Monee, Sea’s digital financial services unit, has become another pillar of growth. Revenue rose 57.8 per cent to US$1.2 billion, while consumer and small-business loans outstanding reached US$9.9 billion. Non-performing loans more than 90 days past due remained at 1.1 per cent, a key metric as the company expands credit services across emerging markets where risk controls are critical.

Garena, once Sea’s dominant profit engine, also showed stronger momentum. Bookings rose 20.1 per cent to US$931.4 million, while quarterly active users stood at 666.5 million.

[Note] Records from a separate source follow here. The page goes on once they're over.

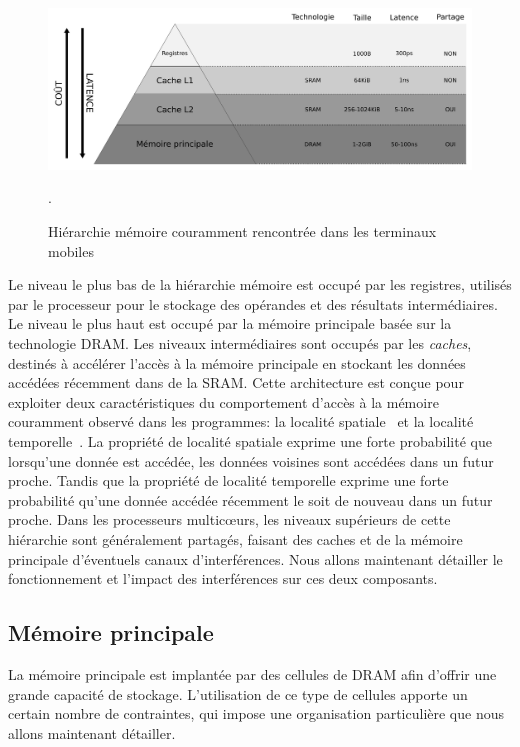 \begin{figure}[!h]
	\includegraphics[width=\linewidth]{graphics/figures/hierarchie.pdf}
	\caption{\label{fig:hierarchie_memoire} Hiérarchie mémoire couramment rencontrée dans les terminaux mobiles}.
\end{figure}

Le niveau le plus bas de la hiérarchie mémoire est occupé par les registres, utilisés par le processeur pour le stockage des opérandes et des résultats intermédiaires.
Le niveau le plus haut est occupé par la mémoire principale basée sur la technologie DRAM.
Les niveaux intermédiaires sont occupés par les \emph{caches}, destinés à accélérer l'accès à la mémoire principale en stockant les données accédées récemment dans de la SRAM.
Cette architecture est conçue pour exploiter deux caractéristiques du comportement d'accès à la mémoire couramment observé dans les programmes: la localité spatiale~\cite{liptay1968structural} et la localité temporelle~\cite{wilkes1965slave}.
La propriété de localité spatiale exprime une forte probabilité que lorsqu'une donnée est accédée, les données voisines sont accédées dans un futur proche.
Tandis que la propriété de localité temporelle exprime une forte probabilité qu'une donnée accédée récemment le soit de nouveau dans un futur proche.
Dans les processeurs multicœurs, les niveaux supérieurs de cette hiérarchie sont généralement partagés, faisant des caches et de la mémoire principale d'éventuels canaux d'interférences.
Nous allons maintenant détailler le fonctionnement et l'impact des interférences sur ces deux composants.

\subsection{Mémoire principale}

La mémoire principale est implantée par des cellules de DRAM afin d'offrir une grande capacité de stockage.
L'utilisation de ce type de cellules apporte un certain nombre de contraintes, qui impose une organisation particulière que nous allons maintenant détailler.

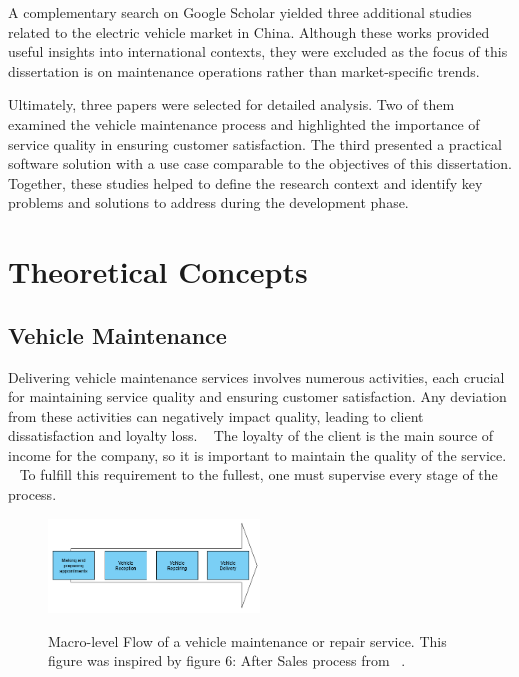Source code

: A complementary search on Google Scholar yielded three additional studies related to the electric vehicle market in China. Although these works provided useful insights into international contexts, they were excluded as the focus of this dissertation is on maintenance operations rather than market-specific trends.

Ultimately, three papers were selected for detailed analysis. Two of them examined the vehicle maintenance process and highlighted the importance of service quality in ensuring customer satisfaction. The third presented a practical software solution with a use case comparable to the objectives of this dissertation. Together, these studies helped to define the research context and identify key problems and solutions to address during the development phase.

\section{Theoretical Concepts}

\subsection{Vehicle Maintenance}

Delivering vehicle maintenance services involves numerous activities, each crucial for maintaining service quality and ensuring customer satisfaction. 
Any deviation from these activities can negatively impact quality, leading to client dissatisfaction and loyalty loss. ~\cite{Setting_the_after_sale_process}
The loyalty of the client is the main source of income for the company, so it is important to maintain the quality of the service. ~\cite{Setting_the_after_sale_process}
To fulfill this requirement to the fullest, one must supervise every stage of the process. ~\cite{Setting_the_after_sale_process}


\begin{figure}[h]
  \caption{Macro-level Flow of a vehicle maintenance or repair service. This figure was inspired by figure 6: After Sales process from ~\citet{Setting_the_after_sale_process}.}
  \centering
  \includegraphics[width=0.50\textwidth]{figs/Vehicle_maintenace_macro}
  \label{fig:Vehicle_maintenace_macro}
\end{figure}

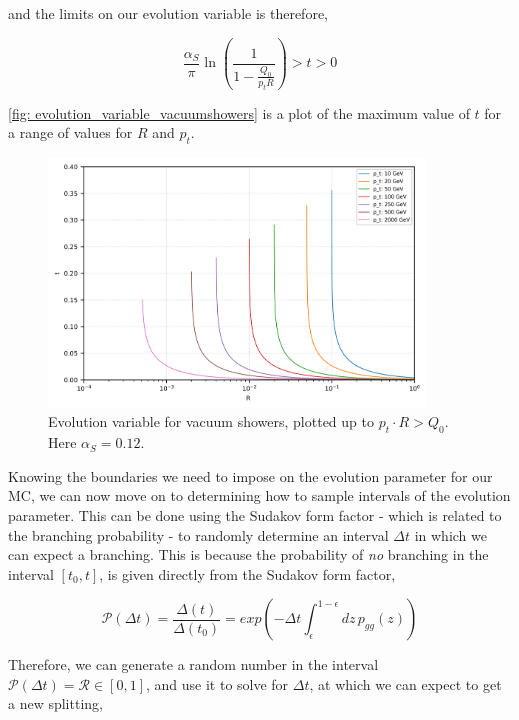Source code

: \documentclass[main.tex]{subfiles}
\begin{document}
and the limits on our evolution variable is therefore, 

\begin{equation}\label{eqn: evolution_parameter_boundaries}
    \frac{\alpha_S}{\pi} \ln(\frac{1}{1 - \frac{Q_0}{p_t R}}) > t > 0
\end{equation}

\autoref{fig: evolution_variable_vacuumshowers} is a plot of the maximum value of \(t\) for a range of values for \(R\) and \(p_t\). 

\begin{figure}[h]
    \centering
    \includegraphics[width=10cm]{pictures/misc/evolution_variable_vacuumshowers.png}
    \caption{Evolution variable for vacuum showers, plotted up to \(p_t\cdot R > Q_0\). Here \(\alpha_S = 0.12\).}
    \label{fig: evolution_variable_vacuumshowers}
\end{figure}

Knowing the boundaries we need to impose on the evolution parameter for our MC, we can now move on to determining how to sample intervals of the evolution parameter.
This can be done using the Sudakov form factor - which is related to the branching probability - to randomly determine an interval \(\Delta t\) in which we can expect a branching. This is because the probability of \textit{no} branching in the interval \([t_0, t]\), is given directly from the Sudakov form factor,

\begin{equation}\label{eqn: branching_probability_from_sudakov}
    \mathcal{P}(\Delta t) = \frac{\Delta(t)}{\Delta(t_0)} = exp\left(-\Delta t \int_\epsilon^{1-\epsilon}dz \, p_{gg}(z)\right) 
\end{equation}

Therefore, we can generate a random number in the interval \(\mathcal{P}(\Delta t) = \mathcal{R} \in [0,1]\), and use it to solve for \(\Delta t\), at which we can expect to get a new splitting, 
\end{document}
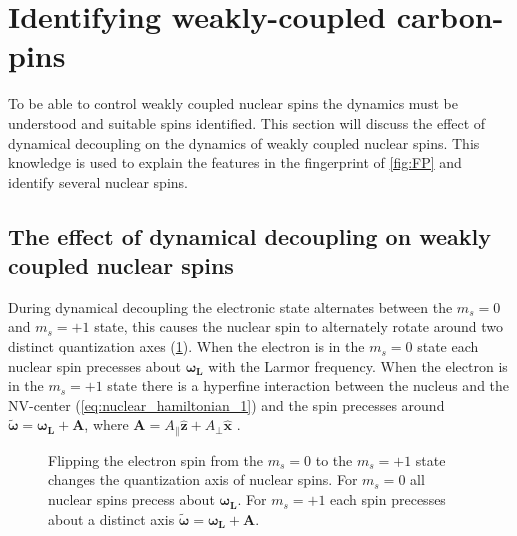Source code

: \section{Identifying weakly-coupled carbon-pins}
To be able to control weakly coupled nuclear spins the dynamics must be understood and suitable spins identified.
This section will discuss the effect of dynamical decoupling on the dynamics of weakly coupled nuclear spins.
This knowledge is used to explain the features in the fingerprint of \cref{fig:FP} and identify several nuclear spins.

\subsection{The effect of dynamical decoupling on weakly coupled nuclear spins}

During dynamical decoupling the electronic state alternates between the $m_s = 0$ and $m_s =+1$ state, this causes the nuclear spin to alternately rotate around two distinct quantization axes (\cref{fig:quantax}).
When the electron is in the $m_s=0$ state each nuclear spin precesses about $\bm{\omega_L}$ with the Larmor frequency.
When the electron is in the $m_s=+1$ state there is a hyperfine interaction between the nucleus and the NV-center (\cref{eq:nuclear_hamiltonian_1}) and the spin precesses around $\bm{\tilde{\omega}}=\bm{\omega_L} +\bm{A}$, where $\bm{A} = A_\parallel \bm{\hat{z}} + A_\perp \bm{\hat{x}}$ \citep{Taminiau2012Detection}.


\begin{figure}[htbp]
\centering

\caption{Flipping the electron spin from the  $m_s=0$ to the $m_s= +1$ state changes the quantization axis of nuclear spins. For  $m_s=0$ all nuclear spins precess about $\bm{\omega_L}$. For  $m_s=+1$ each spin precesses about a distinct axis $\bm{\tilde{\omega}}=\bm{\omega_L} +\bm{A}$.}
\label{fig:quantax}
\end{figure}


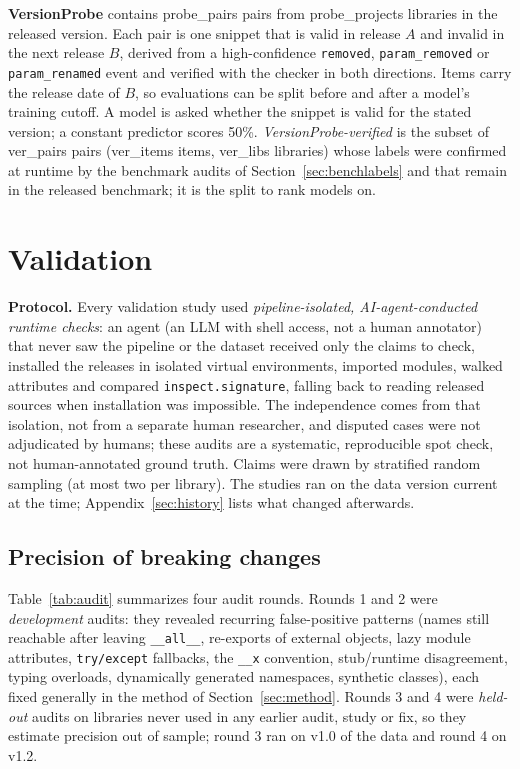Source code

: \documentclass[10pt,twocolumn,letterpaper]{article}
\begin{document}
\textbf{VersionProbe} contains {{probe_pairs}} pairs from {{probe_projects}} libraries in the released version. Each pair is one snippet
that is valid in release $A$ and invalid in the next release $B$, derived from a high-confidence
\texttt{removed}, \texttt{param\_removed} or \texttt{param\_renamed} event and verified with the checker in both
directions. Items carry the release date of $B$, so evaluations can be split before and after a model's training
cutoff. A model is asked whether the snippet is valid for the stated version; a constant predictor scores 50\%.
\emph{VersionProbe-verified} is the subset of {{ver_pairs}} pairs ({{ver_items}} items, {{ver_libs}} libraries) whose
labels were confirmed at runtime by the benchmark audits of Section~\ref{sec:benchlabels} and that remain in the
released benchmark; it is the split to rank models on.

\section{Validation}\label{sec:validation}
\textbf{Protocol.} Every validation study used \emph{pipeline-isolated, AI-agent-conducted runtime checks}: an agent
(an LLM with shell access, not a human annotator) that never saw the pipeline or the dataset received only the claims
to check, installed the releases in isolated virtual environments, imported modules, walked attributes and compared
\texttt{inspect.signature}, falling back to reading released sources when installation was impossible. The
independence comes from that isolation, not from a separate human researcher, and disputed cases were not
adjudicated by humans; these audits are a systematic, reproducible spot check, not human-annotated ground truth.
Claims were drawn by stratified random sampling (at most two per library). The studies ran on the data version current
at the time; Appendix~\ref{sec:history} lists what changed afterwards.

\subsection{Precision of breaking changes}
Table~\ref{tab:audit} summarizes four audit rounds. Rounds 1 and 2 were \emph{development} audits: they revealed
recurring false-positive patterns (names still reachable after leaving \texttt{\_\_all\_\_}, re-exports of external
objects, lazy module attributes, \texttt{try/except} fallbacks, the \texttt{\_\_x} convention, stub/runtime
disagreement, typing overloads, dynamically generated namespaces, synthetic classes), each fixed generally in the
method of Section~\ref{sec:method}. Rounds 3 and 4 were \emph{held-out} audits on libraries never used in any earlier
audit, study or fix, so they estimate precision out of sample; round 3 ran on v1.0 of the data and round 4 on v1.2.
\end{document}
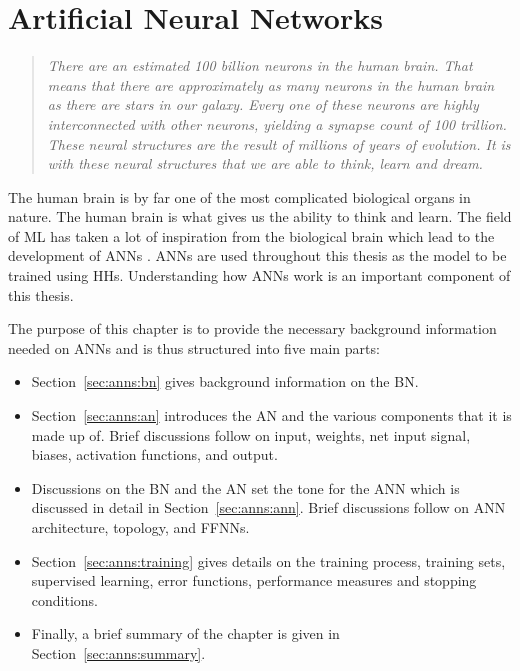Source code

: \chapter{Artificial Neural Networks}
\label{chap:anns}

\begin{quote}
    \textit{There are an estimated 100 billion neurons in the human brain. That
        means that there are approximately as many neurons in the human brain as
        there are stars in our galaxy. Every one of these neurons are highly
        interconnected with other neurons, yielding a synapse count of 100
        trillion. These neural structures are the result of millions of years
        of evolution. It is with these neural structures that we are able to think,
    learn and dream.}
\end{quote}

The human brain is by far one of the most complicated biological organs in
nature. The human brain is what gives us the ability to think and learn. The
field of \ac{ML} has taken a lot of inspiration from the biological brain which
lead to the development of \acp{ANN} \cite{ref:rosenblatt:1958}. \acp{ANN}
are used throughout this thesis as the model to be trained using \acp{HH}.
Understanding how \acp{ANN} work is an important component of this thesis.

The purpose of this chapter is to provide the necessary background information
needed on \acp{ANN} and is thus structured into five main parts: 

\begin{itemize}
    \item
    Section~\ref{sec:anns:bn} gives background information on the \ac{BN}.

    \item
    Section~\ref{sec:anns:an} introduces the \ac{AN} and the various
    components that it is made up of. Brief discussions follow on
    input, weights, net input signal, biases,
    activation functions, and
    output.

    \item
    Discussions on the \ac{BN} and the \ac{AN} set the tone for the \ac{ANN}
    which is discussed in detail in Section~\ref{sec:anns:ann}. Brief
    discussions follow on \ac{ANN} architecture, topology, and
    \acp{FFNN}. 

    \item
    Section~\ref{sec:anns:training} gives details on the training process,
    training sets, supervised learning,
    error functions, performance measures
    and stopping conditions.

    \item
    Finally, a brief summary of the chapter is given in
    Section~\ref{sec:anns:summary}.
\end{itemize}


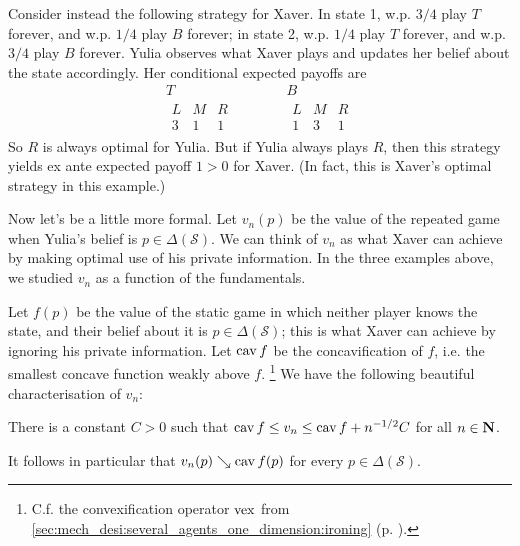 \documentclass[11pt,letterpaper,reqno,oneside]{article}
\begin{document}
\begin{example}
	Consider instead the following strategy for Xaver. In state 1, w.p. $3/4$ play $T$ forever, and w.p. $1/4$ play $B$ forever; in state 2, w.p. $1/4$ play $T$ forever, and w.p. $3/4$ play $B$ forever. Yulia observes what Xaver plays and updates her belief about the state accordingly. Her conditional expected payoffs are
	\begin{equation*}
		\begin{gathered}
			T\\
			\begin{array}{ccc}
				L & M & R \\ \hline
				3 & 1 & 1
			\end{array}
		\end{gathered}
		\quad\quad\quad
		\begin{gathered}
			B\\
			\begin{array}{ccc}
				L & M & R \\ \hline
				1 & 3 & 1
			\end{array}
		\end{gathered}
	\end{equation*}
	So $R$ is always optimal for Yulia. But if Yulia always plays $R$, then this strategy yields ex ante expected payoff $1>0$ for Xaver. (In fact, this is Xaver's optimal strategy in this example.)
\end{example}


Now let's be a little more formal. Let $v_n(p)$ be the value of the repeated game when Yulia's belief is $p \in \Delta(\mathcal{S})$. We can think of $v_n$ as what Xaver can achieve by making optimal use of his private information. In the three examples above, we studied $v_n$ as a function of the fundamentals.


Let $f(p)$ be the value of the static game in which neither player knows the state, and their belief about it is $p \in \Delta(\mathcal{S})$; this is what Xaver can achieve by ignoring his private information. Let $\operatorname*{cav} f$ be the concavification of $f$, i.e. the smallest concave function weakly above $f$.%
	\footnote{C.f. the convexification operator $\operatorname*{vex}$ from \cref{sec:mech_desi:several_agents_one_dimension:ironing} (p. \pageref{sec:mech_desi:several_agents_one_dimension:ironing}).}
We have the following beautiful characterisation of $v_n$:
%
\begin{theorem}
	There is a constant $C > 0$ such that $\operatorname*{cav} f \leq v_n \leq \operatorname*{cav} f + n^{-1/2} C$ for all $n \in \mathbf{N}$.
\end{theorem}
%
\noindent It follows in particular that $v_n(p) \searrow \operatorname*{cav} f(p)$ for every $p \in \Delta(\mathcal{S})$.
\end{document}
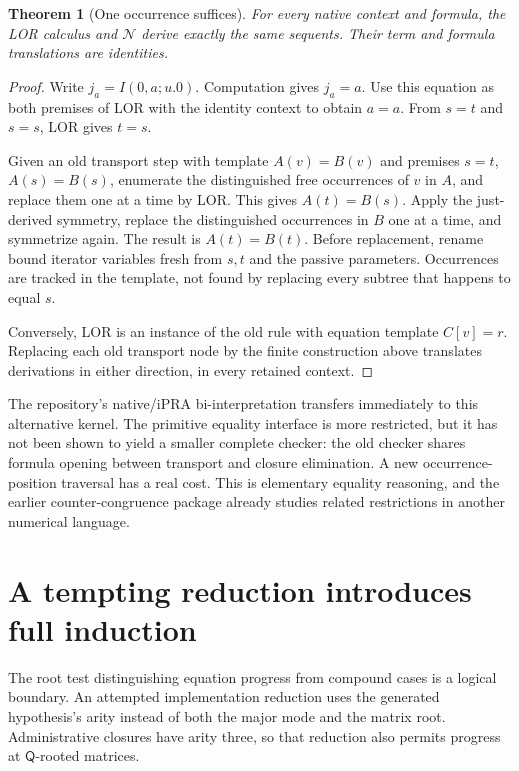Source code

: \documentclass[11pt,letterpaper]{article}
\newtheorem{theorem}{Theorem}[section]
\theoremstyle{definition}\newtheorem{definition}[theorem]{Definition}
\theoremstyle{remark}\newtheorem{remark}[theorem]{Remark}
\newcommand{\Ncal}{\mathcal N}
\newcommand{\Q}{\mathsf Q}
\begin{document}
\begin{theorem}[One occurrence suffices]
For every native context and formula, the LOR calculus and $\Ncal$ derive
exactly the same sequents. Their term and formula translations are identities.
\end{theorem}
\begin{proof}
Write $j_a=I(0,a;u.0)$. Computation gives $j_a=a$. Use this equation as
both premises of LOR with the identity context to obtain $a=a$.
From $s=t$ and $s=s$, LOR gives $t=s$.

Given an old transport step with template $A(v)=B(v)$ and premises
$s=t$, $A(s)=B(s)$, enumerate the distinguished free occurrences of $v$
in $A$, and replace them one at a time by LOR. This gives $A(t)=B(s)$.
Apply the just-derived symmetry, replace the distinguished occurrences in
$B$ one at a time, and symmetrize again. The result is $A(t)=B(t)$.
Before replacement, rename bound iterator variables fresh from $s,t$ and
the passive parameters. Occurrences are tracked in the template, not found
by replacing every subtree that happens to equal $s$.

Conversely, LOR is an instance of the old rule with equation template
$C[v]=r$. Replacing each old transport node by the finite construction
above translates derivations in either direction, in every retained context.
\end{proof}

The repository's native/iPRA bi-interpretation transfers immediately to
this alternative kernel. The primitive equality interface is more
restricted, but it has not been shown to yield a smaller complete checker:
the old checker shares formula opening between transport and closure
elimination. A new occurrence-position traversal has a real cost. This is
elementary equality reasoning, and the earlier counter-congruence package
already studies related restrictions in another numerical language.

\section{A tempting reduction introduces full induction}
\label{sec:barrier}

The root test distinguishing equation progress from compound cases is a
logical boundary. An attempted implementation reduction uses the generated
hypothesis's arity instead of both the major mode and the matrix root.
Administrative closures have arity three, so that reduction also permits
progress at $\Q$-rooted matrices.
\end{document}
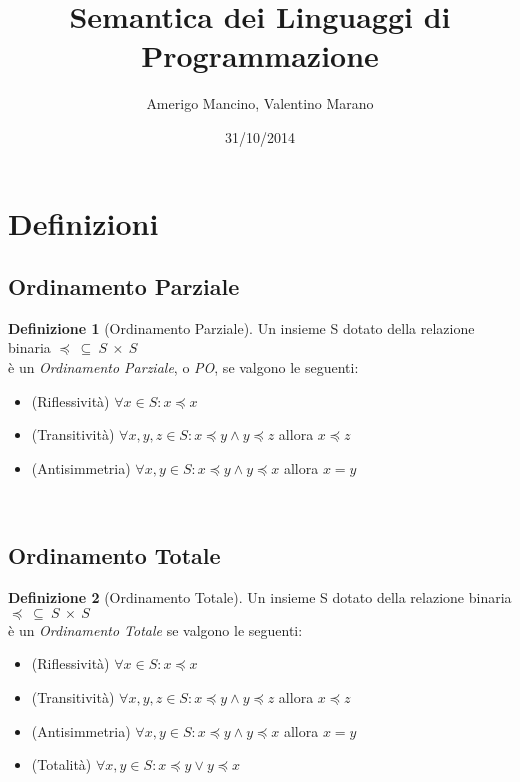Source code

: \documentclass[a4paper, 10pt]{article} %
\begin{document}
\frenchspacing %

\title{Semantica dei Linguaggi di Programmazione}
\author{Amerigo Mancino, Valentino Marano}
\date{31/10/2014}

\maketitle %

\tableofcontents
\newpage

\section{Definizioni}

\theoremstyle{definition}
\newtheorem{definizione}{Definizione}

\subsection{Ordinamento Parziale}
\begin{definizione}[Ordinamento Parziale]
  Un insieme S dotato della relazione binaria $\preceq\ \subseteq\ S\ \times\ S$\\
  è un \emph{Ordinamento Parziale}, o \emph{PO}, se valgono le seguenti:
  \begin{itemize}
  \item (Riflessività) $ \forall x \in S : x \preceq x $
  \item (Transitività) $ \forall x,y,z \in S : x \preceq y \land y \preceq z $ allora $ x \preceq z $
  \item (Antisimmetria) $ \forall x,y \in S : x \preceq y \land y \preceq x $ allora $ x = y $
  \end{itemize}
\end{definizione}

\
\subsection{Ordinamento Totale}
\begin{definizione}[Ordinamento Totale]
  Un insieme S dotato della relazione binaria $\preceq\ \subseteq\ S\ \times\ S$\\
  è un \emph{Ordinamento Totale} se valgono le seguenti:
  \begin{itemize}
  \item (Riflessività) $ \forall x \in S : x \preceq x $
  \item (Transitività) $ \forall x,y,z \in S : x \preceq y \land y \preceq z $ allora $ x \preceq z $
  \item (Antisimmetria) $ \forall x,y \in S : x \preceq y \land y \preceq x $ allora $ x = y $
  \item (Totalità) $ \forall x,y \in S : x \preceq y \lor y \preceq x $
  \end{itemize}
\end{definizione}
\end{document}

The unit remains anchored by Free Fire, but Sea’s AI push suggests management sees broader potential in development tools, content generation, player engagement and operational efficiency.

Sea’s AI Centre of Excellence in Singapore adds another layer to the strategy. The centre is intended to strengthen local AI capabilities, support enterprise adoption and develop talent in areas such as engineering, research and product development. Its launch aligns the company with Singapore’s broader ambition to become a regional AI hub and gives Sea a clearer institutional base for experimentation.

The investment team could give Sea access to external innovation at a time when start-ups are moving faster than large platforms in areas such as autonomous commerce, generative game design, fraud detection, credit scoring and AI-enabled logistics. The challenge will be distinguishing durable business models from inflated valuations in a crowded funding environment.

Investors will be watching whether Sea’s AI spending produces measurable gains in revenue growth, user engagement and margin improvement. The company has already shown that it can rebuild profitability after years of expansion-led losses. Its next test is whether AI can become more than an efficiency tool and help create the next major growth curve for one of South-east Asia’s most valuable technology groups.